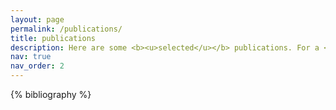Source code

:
 ```yaml
---
layout: page
permalink: /publications/
title: publications
description: Here are some <b><u>selected</u></b> publications. For a <b>Full</b> list, please refer to my Google Scholar profile.
nav: true
nav_order: 2
---
```


<!-- _pages/publications.md -->
<div class="publications">

{% bibliography %}

</div>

· · · ·

» **About this exercise**: Scan the data above for the string "publications" and copy each line where it appears.

» **Expected answer**:
permalink: /publications/
title: publications
description: Here are some <b><u>selected</u></b> publications. For a <b>Full</b> list, please refer to my Google Scholar profile.
<!-- _pages/publications.md -->
<div class="publications">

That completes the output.